Top of Task input

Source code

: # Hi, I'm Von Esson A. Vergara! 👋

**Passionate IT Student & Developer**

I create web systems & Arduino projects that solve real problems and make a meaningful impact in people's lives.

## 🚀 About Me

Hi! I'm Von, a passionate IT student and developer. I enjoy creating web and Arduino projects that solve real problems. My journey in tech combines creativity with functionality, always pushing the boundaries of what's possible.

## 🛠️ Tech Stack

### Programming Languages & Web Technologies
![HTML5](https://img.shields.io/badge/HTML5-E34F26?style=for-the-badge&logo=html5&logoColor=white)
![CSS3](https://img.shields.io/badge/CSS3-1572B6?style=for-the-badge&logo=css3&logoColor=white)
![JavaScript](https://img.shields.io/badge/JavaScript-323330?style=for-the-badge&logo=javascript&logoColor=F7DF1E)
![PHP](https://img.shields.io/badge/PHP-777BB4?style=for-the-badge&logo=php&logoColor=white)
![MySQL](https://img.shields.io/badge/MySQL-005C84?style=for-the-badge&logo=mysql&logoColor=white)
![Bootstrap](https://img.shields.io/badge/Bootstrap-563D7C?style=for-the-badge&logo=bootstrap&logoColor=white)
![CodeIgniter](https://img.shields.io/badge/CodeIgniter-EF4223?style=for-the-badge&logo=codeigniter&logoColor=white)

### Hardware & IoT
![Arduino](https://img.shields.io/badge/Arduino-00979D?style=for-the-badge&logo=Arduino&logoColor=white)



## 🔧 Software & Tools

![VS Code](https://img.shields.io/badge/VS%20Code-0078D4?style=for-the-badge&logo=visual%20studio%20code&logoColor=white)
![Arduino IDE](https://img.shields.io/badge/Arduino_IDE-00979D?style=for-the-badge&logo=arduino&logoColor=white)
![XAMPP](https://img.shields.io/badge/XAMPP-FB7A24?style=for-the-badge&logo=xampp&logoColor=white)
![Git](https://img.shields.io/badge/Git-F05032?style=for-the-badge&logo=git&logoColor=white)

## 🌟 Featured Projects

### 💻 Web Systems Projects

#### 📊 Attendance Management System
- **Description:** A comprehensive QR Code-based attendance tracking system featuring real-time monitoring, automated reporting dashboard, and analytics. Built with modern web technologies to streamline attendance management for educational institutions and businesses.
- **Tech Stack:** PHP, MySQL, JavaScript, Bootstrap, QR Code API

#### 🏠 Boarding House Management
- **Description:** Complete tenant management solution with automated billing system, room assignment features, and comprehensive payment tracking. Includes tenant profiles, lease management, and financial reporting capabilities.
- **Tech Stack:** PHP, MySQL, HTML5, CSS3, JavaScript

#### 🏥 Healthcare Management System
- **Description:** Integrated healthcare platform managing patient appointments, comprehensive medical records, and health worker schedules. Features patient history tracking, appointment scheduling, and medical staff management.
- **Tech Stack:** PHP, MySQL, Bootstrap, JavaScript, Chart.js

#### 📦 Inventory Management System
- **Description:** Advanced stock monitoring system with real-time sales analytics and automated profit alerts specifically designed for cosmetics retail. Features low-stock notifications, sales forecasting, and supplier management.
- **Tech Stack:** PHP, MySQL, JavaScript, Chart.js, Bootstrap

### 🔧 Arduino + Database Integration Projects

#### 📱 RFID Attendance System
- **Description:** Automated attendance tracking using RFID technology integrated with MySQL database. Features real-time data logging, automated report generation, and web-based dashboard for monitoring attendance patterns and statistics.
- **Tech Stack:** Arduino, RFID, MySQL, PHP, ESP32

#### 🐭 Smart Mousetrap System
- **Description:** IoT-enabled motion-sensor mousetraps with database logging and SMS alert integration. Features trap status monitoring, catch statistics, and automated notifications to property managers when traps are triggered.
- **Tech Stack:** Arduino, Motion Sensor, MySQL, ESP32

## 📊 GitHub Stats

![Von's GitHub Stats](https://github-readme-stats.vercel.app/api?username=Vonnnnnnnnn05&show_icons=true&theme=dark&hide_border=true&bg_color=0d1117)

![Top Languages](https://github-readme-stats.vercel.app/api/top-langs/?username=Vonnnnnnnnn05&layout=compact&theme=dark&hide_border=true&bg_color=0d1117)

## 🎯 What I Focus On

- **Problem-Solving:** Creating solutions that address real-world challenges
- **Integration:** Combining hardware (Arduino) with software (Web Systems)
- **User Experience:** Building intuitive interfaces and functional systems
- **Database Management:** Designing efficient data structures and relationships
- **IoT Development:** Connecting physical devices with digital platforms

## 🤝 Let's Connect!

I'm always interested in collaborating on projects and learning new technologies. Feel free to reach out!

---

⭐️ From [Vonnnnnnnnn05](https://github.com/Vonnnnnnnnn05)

Bottom of Task input

**Work request**
Output every entry again, exactly as given.

**Answer space**
Source code

: # Hi, I'm Von Esson A. Vergara! 👋

**Passionate IT Student & Developer**

I create web systems & Arduino projects that solve real problems and make a meaningful impact in people's lives.

## 🚀 About Me

Hi! I'm Von, a passionate IT student and developer. I enjoy creating web and Arduino projects that solve real problems. My journey in tech combines creativity with functionality, always pushing the boundaries of what's possible.

## 🛠️ Tech Stack

### Programming Languages & Web Technologies
![HTML5](https://img.shields.io/badge/HTML5-E34F26?style=for-the-badge&logo=html5&logoColor=white)
![CSS3](https://img.shields.io/badge/CSS3-1572B6?style=for-the-badge&logo=css3&logoColor=white)
![JavaScript](https://img.shields.io/badge/JavaScript-323330?style=for-the-badge&logo=javascript&logoColor=F7DF1E)
![PHP](https://img.shields.io/badge/PHP-777BB4?style=for-the-badge&logo=php&logoColor=white)
![MySQL](https://img.shields.io/badge/MySQL-005C84?style=for-the-badge&logo=mysql&logoColor=white)
![Bootstrap](https://img.shields.io/badge/Bootstrap-563D7C?style=for-the-badge&logo=bootstrap&logoColor=white)
![CodeIgniter](https://img.shields.io/badge/CodeIgniter-EF4223?style=for-the-badge&logo=codeigniter&logoColor=white)

### Hardware & IoT
![Arduino](https://img.shields.io/badge/Arduino-00979D?style=for-the-badge&logo=Arduino&logoColor=white)



## 🔧 Software & Tools

![VS Code](https://img.shields.io/badge/VS%20Code-0078D4?style=for-the-badge&logo=visual%20studio%20code&logoColor=white)
![Arduino IDE](https://img.shields.io/badge/Arduino_IDE-00979D?style=for-the-badge&logo=arduino&logoColor=white)
![XAMPP](https://img.shields.io/badge/XAMPP-FB7A24?style=for-the-badge&logo=xampp&logoColor=white)
![Git](https://img.shields.io/badge/Git-F05032?style=for-the-badge&logo=git&logoColor=white)

## 🌟 Featured Projects

### 💻 Web Systems Projects

#### 📊 Attendance Management System
- **Description:** A comprehensive QR Code-based attendance tracking system featuring real-time monitoring, automated reporting dashboard, and analytics. Built with modern web technologies to streamline attendance management for educational institutions and businesses.
- **Tech Stack:** PHP, MySQL, JavaScript, Bootstrap, QR Code API

#### 🏠 Boarding House Management
- **Description:** Complete tenant management solution with automated billing system, room assignment features, and comprehensive payment tracking. Includes tenant profiles, lease management, and financial reporting capabilities.
- **Tech Stack:** PHP, MySQL, HTML5, CSS3, JavaScript

#### 🏥 Healthcare Management System
- **Description:** Integrated healthcare platform managing patient appointments, comprehensive medical records, and health worker schedules. Features patient history tracking, appointment scheduling, and medical staff management.
- **Tech Stack:** PHP, MySQL, Bootstrap, JavaScript, Chart.js

#### 📦 Inventory Management System
- **Description:** Advanced stock monitoring system with real-time sales analytics and automated profit alerts specifically designed for cosmetics retail. Features low-stock notifications, sales forecasting, and supplier management.
- **Tech Stack:** PHP, MySQL, JavaScript, Chart.js, Bootstrap

### 🔧 Arduino + Database Integration Projects

#### 📱 RFID Attendance System
- **Description:** Automated attendance tracking using RFID technology integrated with MySQL database. Features real-time data logging, automated report generation, and web-based dashboard for monitoring attendance patterns and statistics.
- **Tech Stack:** Arduino, RFID, MySQL, PHP, ESP32

#### 🐭 Smart Mousetrap System
- **Description:** IoT-enabled motion-sensor mousetraps with database logging and SMS alert integration. Features trap status monitoring, catch statistics, and automated notifications to property managers when traps are triggered.
- **Tech Stack:** Arduino, Motion Sensor, MySQL, ESP32

## 📊 GitHub Stats

![Von's GitHub Stats](https://github-readme-stats.vercel.app/api?username=Vonnnnnnnnn05&show_icons=true&theme=dark&hide_border=true&bg_color=0d1117)

![Top Languages](https://github-readme-stats.vercel.app/api/top-langs/?username=Vonnnnnnnnn05&layout=compact&theme=dark&hide_border=true&bg_color=0d1117)

## 🎯 What I Focus On

- **Problem-Solving:** Creating solutions that address real-world challenges
- **Integration:** Combining hardware (Arduino) with software (Web Systems)
- **User Experience:** Building intuitive interfaces and functional systems
- **Database Management:** Designing efficient data structures and relationships
- **IoT Development:** Connecting physical devices with digital platforms

## 🤝 Let's Connect!

I'm always interested in collaborating on projects and learning new technologies. Feel free to reach out!

---

⭐️ From [Vonnnnnnnnn05](https://github.com/Vonnnnnnnnn05)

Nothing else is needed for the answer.